Be interested to hear some of the riders views as they are the ones who are affected.


----------



## Sixteen Hands (9 September 2012)

WandaMare said:



			Be interested to hear some of the riders views as they are the ones who are affected.
		
Click to expand...

Absolutely!  They're the ones affected.


----------



## armchair_rider (9 September 2012)

I voted yes. I do feel for the people who have well behaved dogs but I don't think that outweighs the problems/risks posed by out of control dogs. And I can't help thinking that people would quite likely have a better day if they weren't constantly worrying about their dog being hydrated/fed/too hot/over-excited. It would be nice if problem dogs could be effectively policed but if that was possible it would probably have been done by now.


----------



## lagartijamick (9 September 2012)

I voted yes to ban dogs at major events.
I was at Blenheim when the dog got loose. The loose dog clearly had an effect on the horse and rider, and likely contributed to the run out. Felt so sorry for them. 
There had been a dog loose earlier in the day by the water as well, along with requests from the announcers to keep dogs under control.
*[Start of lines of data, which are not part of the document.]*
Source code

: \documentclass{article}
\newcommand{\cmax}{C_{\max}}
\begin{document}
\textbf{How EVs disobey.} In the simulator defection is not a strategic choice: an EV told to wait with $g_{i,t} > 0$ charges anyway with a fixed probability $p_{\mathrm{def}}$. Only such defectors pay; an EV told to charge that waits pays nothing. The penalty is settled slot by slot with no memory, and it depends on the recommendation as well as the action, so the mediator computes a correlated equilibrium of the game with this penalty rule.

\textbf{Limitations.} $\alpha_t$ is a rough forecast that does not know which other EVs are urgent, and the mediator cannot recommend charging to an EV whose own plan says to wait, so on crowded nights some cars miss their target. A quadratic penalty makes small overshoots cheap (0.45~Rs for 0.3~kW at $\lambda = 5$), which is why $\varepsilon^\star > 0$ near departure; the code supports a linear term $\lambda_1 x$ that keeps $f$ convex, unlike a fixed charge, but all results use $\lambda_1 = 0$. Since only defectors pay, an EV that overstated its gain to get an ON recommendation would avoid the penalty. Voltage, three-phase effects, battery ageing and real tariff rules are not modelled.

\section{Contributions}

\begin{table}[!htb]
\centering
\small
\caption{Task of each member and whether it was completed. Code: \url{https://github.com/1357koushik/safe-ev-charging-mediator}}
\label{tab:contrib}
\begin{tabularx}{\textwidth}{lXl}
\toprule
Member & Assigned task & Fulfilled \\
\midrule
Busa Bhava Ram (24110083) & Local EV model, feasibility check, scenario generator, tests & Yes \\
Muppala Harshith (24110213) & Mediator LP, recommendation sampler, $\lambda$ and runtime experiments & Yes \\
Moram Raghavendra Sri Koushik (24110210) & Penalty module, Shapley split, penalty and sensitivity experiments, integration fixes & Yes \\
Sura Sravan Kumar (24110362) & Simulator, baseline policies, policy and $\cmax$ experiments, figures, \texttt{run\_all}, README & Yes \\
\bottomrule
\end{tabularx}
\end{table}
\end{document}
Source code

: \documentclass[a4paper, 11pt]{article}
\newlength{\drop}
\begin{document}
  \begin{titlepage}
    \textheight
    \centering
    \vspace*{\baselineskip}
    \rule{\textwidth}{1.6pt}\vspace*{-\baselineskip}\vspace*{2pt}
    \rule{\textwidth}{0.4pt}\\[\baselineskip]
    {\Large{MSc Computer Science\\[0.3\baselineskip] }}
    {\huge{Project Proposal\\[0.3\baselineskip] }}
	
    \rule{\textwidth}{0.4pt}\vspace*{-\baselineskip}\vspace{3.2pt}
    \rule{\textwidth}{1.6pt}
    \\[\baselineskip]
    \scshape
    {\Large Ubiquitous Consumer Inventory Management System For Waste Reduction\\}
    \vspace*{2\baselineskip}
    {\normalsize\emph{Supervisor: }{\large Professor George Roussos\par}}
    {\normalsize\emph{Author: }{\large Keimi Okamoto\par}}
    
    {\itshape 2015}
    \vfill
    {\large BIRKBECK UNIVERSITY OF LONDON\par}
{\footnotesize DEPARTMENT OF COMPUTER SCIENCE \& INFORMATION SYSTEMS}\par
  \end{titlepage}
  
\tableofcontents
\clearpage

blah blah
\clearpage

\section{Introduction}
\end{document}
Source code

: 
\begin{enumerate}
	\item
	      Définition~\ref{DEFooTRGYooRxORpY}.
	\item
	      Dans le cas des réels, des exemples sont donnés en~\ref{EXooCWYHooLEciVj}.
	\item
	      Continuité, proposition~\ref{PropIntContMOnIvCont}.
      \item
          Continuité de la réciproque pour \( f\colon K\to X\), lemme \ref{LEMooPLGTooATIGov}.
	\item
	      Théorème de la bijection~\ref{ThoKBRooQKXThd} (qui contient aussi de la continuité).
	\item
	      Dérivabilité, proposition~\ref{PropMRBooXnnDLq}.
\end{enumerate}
I hope the owner of the loose dog did as the announcer suggested and donated a large sum of money to an animal walfare charity.


----------



## Alec Swan (9 September 2012)

How interesting,  now that we've stopped tripping over ourselves,  and our thoughts,  there's a clear leaning towards dogs being banned.  Rightly so,  in my view.  I care about my dog's well being,  and would never inflict such events upon them.

Alec.


----------



## Highlands (9 September 2012)

Hard one, will it just mean people are stupid and leave them in the car. Yes we saw dogs at Blenheim who were hot and were bring dragged around but then we saw a lot of people who were so sensible. Someone with a Goldie puppy and an Oder adult were under a cool tree enjoying the breeze. Lots of lovely dogs had a fab time with their owners. And yet some were intent on dragging them around the shopping. Maybe dog free zones e.g. Pay at the dog crèche say at shopping village between 10 am and four


----------



## Fools Motto (9 September 2012)

I've always thought that the big events are no place for dogs (except for guide dogs). I also thought I was in the minority for thinking this, seems perhaps not!


----------



## Elf On A Shelf (10 September 2012)

I'm not overly fussed about dogs under control on proper leads but the ones on flexi-leads are just dangerous. I would however, put a blanet ban on children attending compeitions! Nothing worse than having daddy's spoilt little brat come running over, heedless of the fact that they are running around behind big horses legs, to come and pat my little pony because he is the smallest there. And then scream when I as them to leave him alone and that no, they are not getting to ride him. But that's a different thread entirely


----------



## henryhorn (10 September 2012)

Yes. I am fed up with seeing dogs tied to boxes bark at everything that walks past especially JR's. As for those who chase horses on the XC words fail me.
What will it take a fatality to make people understand if they aren't prepared to control their dog then leave it at home or with a friend.


----------



## cefyl (10 September 2012)

Yes most definately.  However for those who continue to ignore such a ban a dog creche could be in place outside the public entrance.  Often at Ch dog shows these are run by local dog charities and for a fee the dogs should be left there.


----------



## MadisonBelle (10 September 2012)

But why oh why yet again do we allow the MINORITY to spoil it for the MAJORITY!!!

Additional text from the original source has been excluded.